Input data
________________
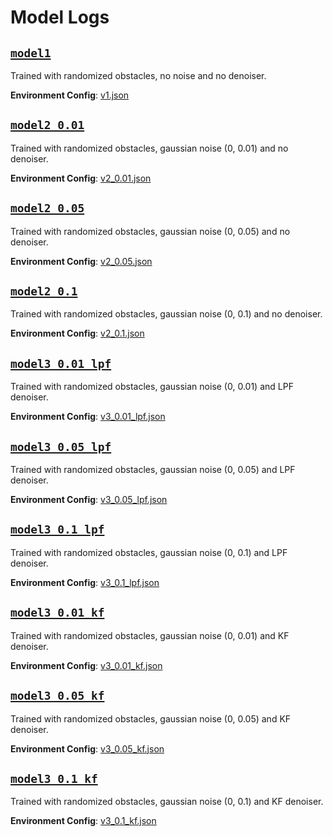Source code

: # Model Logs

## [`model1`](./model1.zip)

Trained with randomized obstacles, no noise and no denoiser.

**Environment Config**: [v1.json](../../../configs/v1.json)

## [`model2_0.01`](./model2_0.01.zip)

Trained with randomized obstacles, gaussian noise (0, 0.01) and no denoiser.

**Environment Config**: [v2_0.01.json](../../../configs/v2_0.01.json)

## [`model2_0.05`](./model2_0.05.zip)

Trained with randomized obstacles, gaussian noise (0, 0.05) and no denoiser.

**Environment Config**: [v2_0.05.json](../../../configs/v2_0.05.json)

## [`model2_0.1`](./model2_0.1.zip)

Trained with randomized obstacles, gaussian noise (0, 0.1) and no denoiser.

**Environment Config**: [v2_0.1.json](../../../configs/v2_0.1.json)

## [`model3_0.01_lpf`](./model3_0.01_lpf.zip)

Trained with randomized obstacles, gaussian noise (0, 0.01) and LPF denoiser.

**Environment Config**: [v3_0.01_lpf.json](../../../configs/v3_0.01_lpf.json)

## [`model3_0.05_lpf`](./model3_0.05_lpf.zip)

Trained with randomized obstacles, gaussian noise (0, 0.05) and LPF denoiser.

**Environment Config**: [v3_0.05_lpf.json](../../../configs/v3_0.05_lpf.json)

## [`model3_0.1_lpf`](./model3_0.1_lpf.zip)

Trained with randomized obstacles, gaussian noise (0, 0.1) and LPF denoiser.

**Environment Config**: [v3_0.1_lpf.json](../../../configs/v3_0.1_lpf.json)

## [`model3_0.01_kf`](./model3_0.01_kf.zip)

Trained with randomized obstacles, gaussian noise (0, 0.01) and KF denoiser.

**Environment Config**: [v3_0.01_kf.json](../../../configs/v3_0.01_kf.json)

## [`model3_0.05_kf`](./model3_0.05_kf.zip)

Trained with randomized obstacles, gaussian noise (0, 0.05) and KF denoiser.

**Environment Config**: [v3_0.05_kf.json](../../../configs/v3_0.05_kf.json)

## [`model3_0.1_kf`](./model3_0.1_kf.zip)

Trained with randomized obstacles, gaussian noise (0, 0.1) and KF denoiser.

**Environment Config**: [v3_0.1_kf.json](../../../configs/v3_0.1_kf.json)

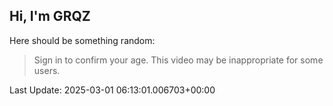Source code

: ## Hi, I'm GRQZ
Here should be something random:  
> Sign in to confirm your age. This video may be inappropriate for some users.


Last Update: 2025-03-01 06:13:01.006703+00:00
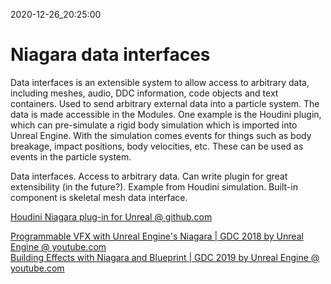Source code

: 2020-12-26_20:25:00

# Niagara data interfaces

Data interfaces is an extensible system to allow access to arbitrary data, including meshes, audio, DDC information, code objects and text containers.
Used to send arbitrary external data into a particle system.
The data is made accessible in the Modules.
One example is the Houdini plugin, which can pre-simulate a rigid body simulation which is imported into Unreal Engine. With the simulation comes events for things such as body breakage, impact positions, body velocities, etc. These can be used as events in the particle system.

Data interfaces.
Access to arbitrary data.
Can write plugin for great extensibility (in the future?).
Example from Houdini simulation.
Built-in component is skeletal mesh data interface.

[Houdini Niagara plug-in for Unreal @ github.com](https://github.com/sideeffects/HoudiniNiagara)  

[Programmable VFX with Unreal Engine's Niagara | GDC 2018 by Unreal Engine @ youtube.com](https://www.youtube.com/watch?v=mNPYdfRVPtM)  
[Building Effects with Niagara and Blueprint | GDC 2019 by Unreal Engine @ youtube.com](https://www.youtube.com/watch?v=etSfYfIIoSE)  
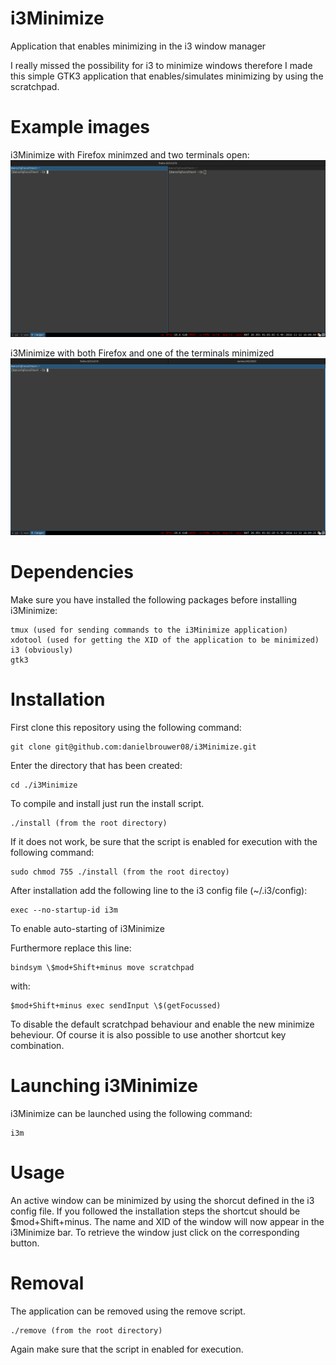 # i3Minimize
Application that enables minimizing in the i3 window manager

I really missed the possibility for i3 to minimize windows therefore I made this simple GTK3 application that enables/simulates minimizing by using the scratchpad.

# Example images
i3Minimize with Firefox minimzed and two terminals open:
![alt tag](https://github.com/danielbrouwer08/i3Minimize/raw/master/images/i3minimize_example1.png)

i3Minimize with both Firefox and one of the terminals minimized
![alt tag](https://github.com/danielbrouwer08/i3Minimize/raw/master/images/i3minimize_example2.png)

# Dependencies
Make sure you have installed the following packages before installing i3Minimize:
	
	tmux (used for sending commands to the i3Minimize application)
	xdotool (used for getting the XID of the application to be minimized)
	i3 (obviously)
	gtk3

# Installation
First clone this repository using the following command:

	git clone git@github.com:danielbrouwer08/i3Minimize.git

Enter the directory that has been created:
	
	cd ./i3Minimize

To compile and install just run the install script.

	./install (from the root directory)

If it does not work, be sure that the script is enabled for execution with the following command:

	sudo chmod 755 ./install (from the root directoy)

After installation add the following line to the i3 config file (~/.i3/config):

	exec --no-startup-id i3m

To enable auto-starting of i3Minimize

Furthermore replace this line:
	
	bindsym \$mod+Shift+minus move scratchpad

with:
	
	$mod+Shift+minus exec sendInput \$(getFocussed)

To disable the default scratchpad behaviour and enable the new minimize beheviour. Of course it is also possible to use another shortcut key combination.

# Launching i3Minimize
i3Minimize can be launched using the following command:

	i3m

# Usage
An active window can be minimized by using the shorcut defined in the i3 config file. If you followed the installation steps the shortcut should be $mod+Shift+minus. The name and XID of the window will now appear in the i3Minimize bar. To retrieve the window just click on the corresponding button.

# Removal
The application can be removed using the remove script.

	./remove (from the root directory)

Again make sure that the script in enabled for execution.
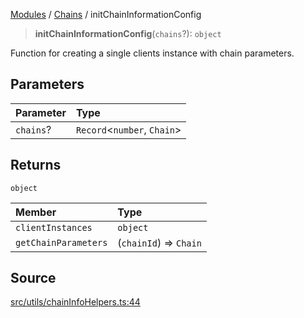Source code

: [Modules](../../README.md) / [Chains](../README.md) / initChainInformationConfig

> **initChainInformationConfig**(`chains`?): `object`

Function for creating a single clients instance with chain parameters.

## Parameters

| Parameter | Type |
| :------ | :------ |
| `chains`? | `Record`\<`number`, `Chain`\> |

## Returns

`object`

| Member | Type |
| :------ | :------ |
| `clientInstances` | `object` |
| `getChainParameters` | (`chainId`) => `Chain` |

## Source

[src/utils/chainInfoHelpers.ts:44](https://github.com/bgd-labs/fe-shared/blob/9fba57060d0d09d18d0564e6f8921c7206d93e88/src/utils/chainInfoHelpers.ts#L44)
________________
What the task asks
Reproduce the data word for word; no pictures.

Final answer
Source code

: # Model Logs

## [`model1`](./model1.zip)

Trained with randomized obstacles, no noise and no denoiser.

**Environment Config**: [v1.json](../../../configs/v1.json)

## [`model2_0.01`](./model2_0.01.zip)

Trained with randomized obstacles, gaussian noise (0, 0.01) and no denoiser.

**Environment Config**: [v2_0.01.json](../../../configs/v2_0.01.json)

## [`model2_0.05`](./model2_0.05.zip)

Trained with randomized obstacles, gaussian noise (0, 0.05) and no denoiser.

**Environment Config**: [v2_0.05.json](../../../configs/v2_0.05.json)

## [`model2_0.1`](./model2_0.1.zip)

Trained with randomized obstacles, gaussian noise (0, 0.1) and no denoiser.

**Environment Config**: [v2_0.1.json](../../../configs/v2_0.1.json)

## [`model3_0.01_lpf`](./model3_0.01_lpf.zip)

Trained with randomized obstacles, gaussian noise (0, 0.01) and LPF denoiser.

**Environment Config**: [v3_0.01_lpf.json](../../../configs/v3_0.01_lpf.json)

## [`model3_0.05_lpf`](./model3_0.05_lpf.zip)

Trained with randomized obstacles, gaussian noise (0, 0.05) and LPF denoiser.

**Environment Config**: [v3_0.05_lpf.json](../../../configs/v3_0.05_lpf.json)

## [`model3_0.1_lpf`](./model3_0.1_lpf.zip)

Trained with randomized obstacles, gaussian noise (0, 0.1) and LPF denoiser.

**Environment Config**: [v3_0.1_lpf.json](../../../configs/v3_0.1_lpf.json)

## [`model3_0.01_kf`](./model3_0.01_kf.zip)

Trained with randomized obstacles, gaussian noise (0, 0.01) and KF denoiser.

**Environment Config**: [v3_0.01_kf.json](../../../configs/v3_0.01_kf.json)

## [`model3_0.05_kf`](./model3_0.05_kf.zip)

Trained with randomized obstacles, gaussian noise (0, 0.05) and KF denoiser.

**Environment Config**: [v3_0.05_kf.json](../../../configs/v3_0.05_kf.json)

## [`model3_0.1_kf`](./model3_0.1_kf.zip)

Trained with randomized obstacles, gaussian noise (0, 0.1) and KF denoiser.

**Environment Config**: [v3_0.1_kf.json](../../../configs/v3_0.1_kf.json)

Source code

: ## Hi, I'm GRQZ
Here should be something random:  
> Sign in to confirm your age. This video may be inappropriate for some users.


Last Update: 2025-03-01 06:13:01.006703+00:00
Source code

: 2020-12-26_20:25:00

# Niagara data interfaces

Data interfaces is an extensible system to allow access to arbitrary data, including meshes, audio, DDC information, code objects and text containers.
Used to send arbitrary external data into a particle system.
The data is made accessible in the Modules.
One example is the Houdini plugin, which can pre-simulate a rigid body simulation which is imported into Unreal Engine. With the simulation comes events for things such as body breakage, impact positions, body velocities, etc. These can be used as events in the particle system.

Data interfaces.
Access to arbitrary data.
Can write plugin for great extensibility (in the future?).
Example from Houdini simulation.
Built-in component is skeletal mesh data interface.

[Houdini Niagara plug-in for Unreal @ github.com](https://github.com/sideeffects/HoudiniNiagara)  

[Programmable VFX with Unreal Engine's Niagara | GDC 2018 by Unreal Engine @ youtube.com](https://www.youtube.com/watch?v=mNPYdfRVPtM)  
[Building Effects with Niagara and Blueprint | GDC 2019 by Unreal Engine @ youtube.com](https://www.youtube.com/watch?v=etSfYfIIoSE)  
 # i3Minimize
Application that enables minimizing in the i3 window manager

I really missed the possibility for i3 to minimize windows therefore I made this simple GTK3 application that enables/simulates minimizing by using the scratchpad.

# Example images
i3Minimize with Firefox minimzed and two terminals open:
![alt tag](https://github.com/danielbrouwer08/i3Minimize/raw/master/images/i3minimize_example1.png)

i3Minimize with both Firefox and one of the terminals minimized
![alt tag](https://github.com/danielbrouwer08/i3Minimize/raw/master/images/i3minimize_example2.png)

# Dependencies
Make sure you have installed the following packages before installing i3Minimize:
	
	tmux (used for sending commands to the i3Minimize application)
	xdotool (used for getting the XID of the application to be minimized)
	i3 (obviously)
	gtk3

# Installation
First clone this repository using the following command:

	git clone git@github.com:danielbrouwer08/i3Minimize.git

Enter the directory that has been created:
	
	cd ./i3Minimize

To compile and install just run the install script.

	./install (from the root directory)

If it does not work, be sure that the script is enabled for execution with the following command:

	sudo chmod 755 ./install (from the root directoy)

After installation add the following line to the i3 config file (~/.i3/config):

	exec --no-startup-id i3m

To enable auto-starting of i3Minimize

Furthermore replace this line:
	
	bindsym \$mod+Shift+minus move scratchpad

with:
	
	$mod+Shift+minus exec sendInput \$(getFocussed)

To disable the default scratchpad behaviour and enable the new minimize beheviour. Of course it is also possible to use another shortcut key combination.

# Launching i3Minimize
i3Minimize can be launched using the following command:

	i3m

# Usage
An active window can be minimized by using the shorcut defined in the i3 config file. If you followed the installation steps the shortcut should be $mod+Shift+minus. The name and XID of the window will now appear in the i3Minimize bar. To retrieve the window just click on the corresponding button.

# Removal
The application can be removed using the remove script.

	./remove (from the root directory)

Again make sure that the script in enabled for execution.
Source code

: [Modules](../../README.md) / [Chains](../README.md) / initChainInformationConfig

> **initChainInformationConfig**(`chains`?): `object`

Function for creating a single clients instance with chain parameters.

## Parameters

| Parameter | Type |
| :------ | :------ |
| `chains`? | `Record`\<`number`, `Chain`\> |

## Returns

`object`

| Member | Type |
| :------ | :------ |
| `clientInstances` | `object` |
| `getChainParameters` | (`chainId`) => `Chain` |

## Source

[src/utils/chainInfoHelpers.ts:44](https://github.com/bgd-labs/fe-shared/blob/9fba57060d0d09d18d0564e6f8921c7206d93e88/src/utils/chainInfoHelpers.ts#L44)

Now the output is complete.